La storia del Maxxi è iniziata nel 1998 quando venne bandito il concorso pubblico internazionale per un nuovo polo espositivo dedicato all'arte e all'architettura contemporanee. Era una sfida: si trattava di riportare Roma al centro del dibattito artistico e culturale anche per le espressioni più attuali. Il progetto venne vinto dall'architetto iracheno Zaha Hadid che convinse per la sua soluzione architettonica innovativa e fortemente creativa. Quello del cantiere fu un avvio pieno di entusiasmo, ma anche di incognite e difficoltà economiche e progettuali.
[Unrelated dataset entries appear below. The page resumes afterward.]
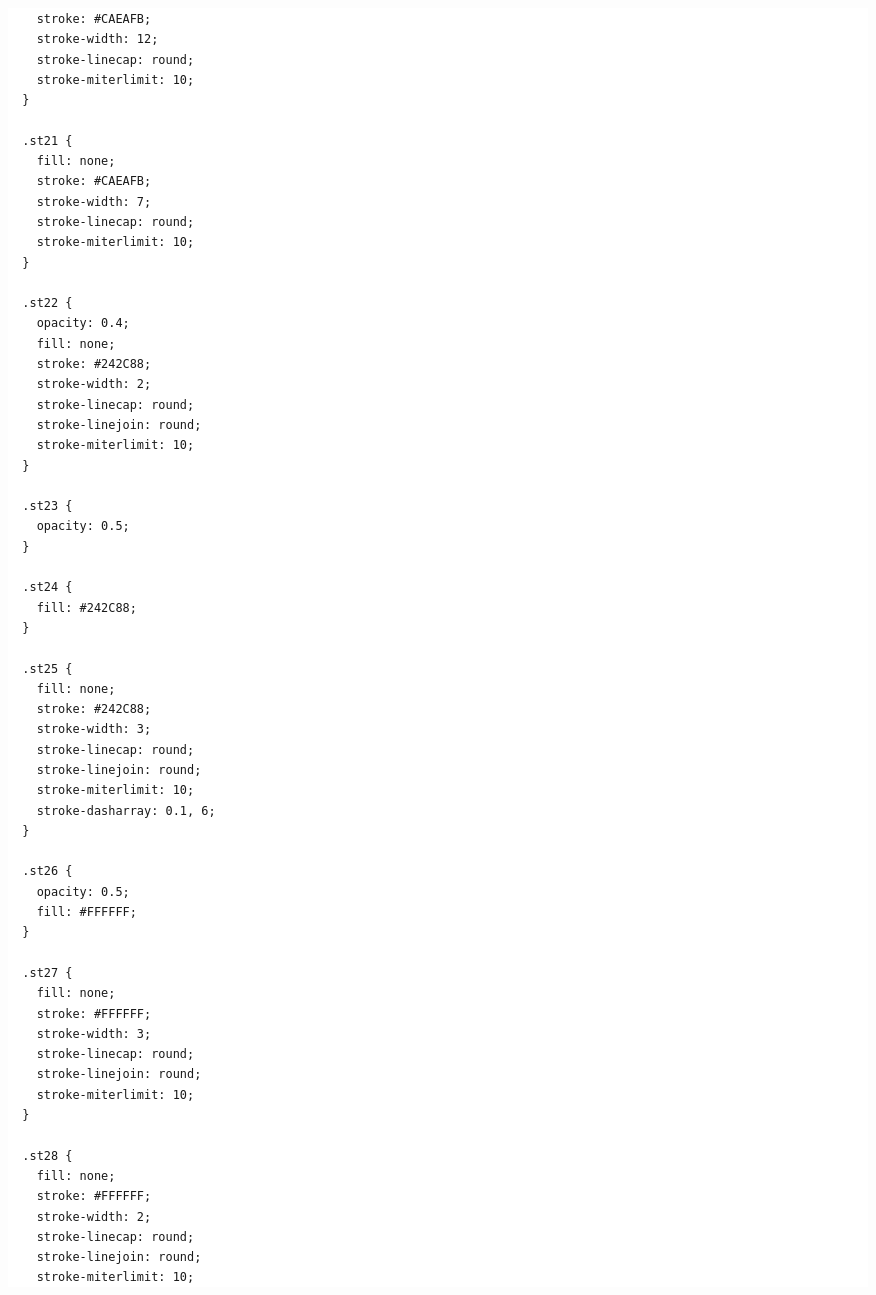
 ```svg
    stroke: #CAEAFB;
    stroke-width: 12;
    stroke-linecap: round;
    stroke-miterlimit: 10;
  }

  .st21 {
    fill: none;
    stroke: #CAEAFB;
    stroke-width: 7;
    stroke-linecap: round;
    stroke-miterlimit: 10;
  }

  .st22 {
    opacity: 0.4;
    fill: none;
    stroke: #242C88;
    stroke-width: 2;
    stroke-linecap: round;
    stroke-linejoin: round;
    stroke-miterlimit: 10;
  }

  .st23 {
    opacity: 0.5;
  }

  .st24 {
    fill: #242C88;
  }

  .st25 {
    fill: none;
    stroke: #242C88;
    stroke-width: 3;
    stroke-linecap: round;
    stroke-linejoin: round;
    stroke-miterlimit: 10;
    stroke-dasharray: 0.1, 6;
  }

  .st26 {
    opacity: 0.5;
    fill: #FFFFFF;
  }

  .st27 {
    fill: none;
    stroke: #FFFFFF;
    stroke-width: 3;
    stroke-linecap: round;
    stroke-linejoin: round;
    stroke-miterlimit: 10;
  }

  .st28 {
    fill: none;
    stroke: #FFFFFF;
    stroke-width: 2;
    stroke-linecap: round;
    stroke-linejoin: round;
    stroke-miterlimit: 10;
```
Le forme sinuose e plastiche del museo richiedevano una lavorazione del tutto sperimentale: le superfici dovevano essere, contrariamente al solito, lisce e uniformi per rendere un insieme compatto e quasi morbido al tatto. A cantiere già avviato provammo un'impressione fortissima: ci ritrovammo immerse in un grande spazio apparentemente privo di punti di riferimento. La sensazione era quella di essere in un labirinto in cui non esistevano muri divisori ma solo ampi spazi sinuosi che facevano perdere ogni senso di orientamento. Le superfici apparivano immense: e nella nostra mente cercavamo di immaginare come le opere avrebbero potuto collocarsi in uno spazio così autonomo.
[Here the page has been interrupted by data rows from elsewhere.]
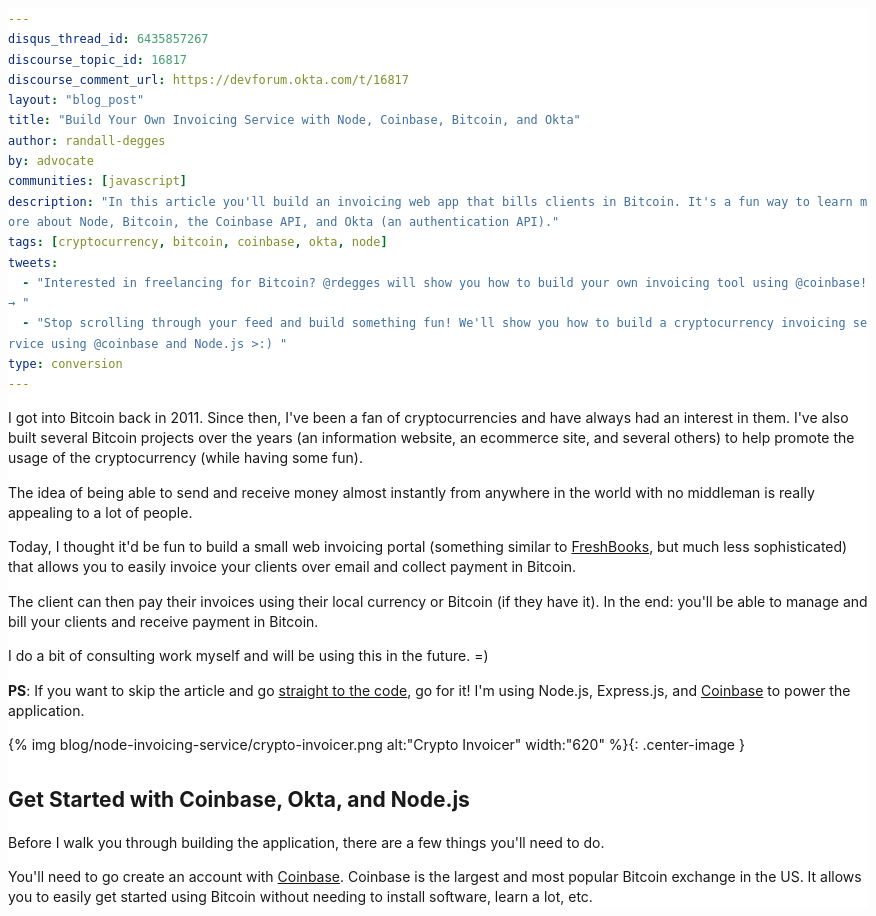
```yaml
---
disqus_thread_id: 6435857267
discourse_topic_id: 16817
discourse_comment_url: https://devforum.okta.com/t/16817
layout: "blog_post"
title: "Build Your Own Invoicing Service with Node, Coinbase, Bitcoin, and Okta"
author: randall-degges
by: advocate
communities: [javascript]
description: "In this article you'll build an invoicing web app that bills clients in Bitcoin. It's a fun way to learn more about Node, Bitcoin, the Coinbase API, and Okta (an authentication API)."
tags: [cryptocurrency, bitcoin, coinbase, okta, node]
tweets:
  - "Interested in freelancing for Bitcoin? @rdegges will show you how to build your own invoicing tool using @coinbase! → "
  - "Stop scrolling through your feed and build something fun! We'll show you how to build a cryptocurrency invoicing service using @coinbase and Node.js >:) "
type: conversion
---
```



I got into Bitcoin back in 2011. Since then, I've been a fan of cryptocurrencies and have always had an interest in them. I've also built several Bitcoin projects over the years (an information website, an ecommerce site, and several others) to help promote the usage of the cryptocurrency (while having some fun).

The idea of being able to send and receive money almost instantly from anywhere in the world with no middleman is really appealing to a lot of people.

Today, I thought it'd be fun to build a small web invoicing portal (something similar to [FreshBooks](https://www.freshbooks.com/), but much less sophisticated) that allows you to easily invoice your clients over email and collect payment in Bitcoin.

The client can then pay their invoices using their local currency or Bitcoin (if they have it). In the end: you'll be able to manage and bill your clients and receive payment in Bitcoin.

I do a bit of consulting work myself and will be using this in the future. =)

**PS**: If you want to skip the article and go [straight to the code](https://github.com/oktadeveloper/crypto-invoicer), go for it! I'm using Node.js, Express.js, and [Coinbase](https://www.coinbase.com) to power the application.

{% img blog/node-invoicing-service/crypto-invoicer.png alt:"Crypto Invoicer" width:"620" %}{: .center-image }


## Get Started with Coinbase, Okta, and Node.js

Before I walk you through building the application, there are a few things you'll need to do.

You'll need to go create an account with [Coinbase](https://www.coinbase.com/join/51660a68c08669f6b8000046). Coinbase is the largest and most popular Bitcoin exchange in the US. It allows you to easily get started using Bitcoin without needing to install software, learn a lot, etc.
Una delle cose più belle di questa esperienza è stata proprio l'alternarsi di timori, sorprese e stimoli. Presto però questa sensazione di paura, ha lasciato il posto all'entusiasmo. Sentivamo di vivere una scommessa: quella di interpretare e raccontare il presente. Il progetto è stato per noi una fonte di ispirazione, ci ha aiutato a pensare questo museo come luogo dell'attualità, un'istituzione che, sia per l'architettura che per l'arte, avrebbe rappresentato un'eccezione rispetto alla tradizione museologica più classica.
Queste potenzialità architettoniche e culturali sono diventate realtà con la performance coreografica di Saha Waltz & Guests presentata a novembre del 2009 in occasione del completamento dell'edificio. Questo evento ci ha dato conferma di come lo spazio del museo poteva misurarsi e vivere attraverso i corpi dei danzatori, ma anche del pubblico che in quei giorni lo ha per la prima volta vissuto e attraversato. È stata per noi una grandissima emozione: il Maxxi, chiamato alla sua prima prova, aveva risposto superando ogni aspettativa.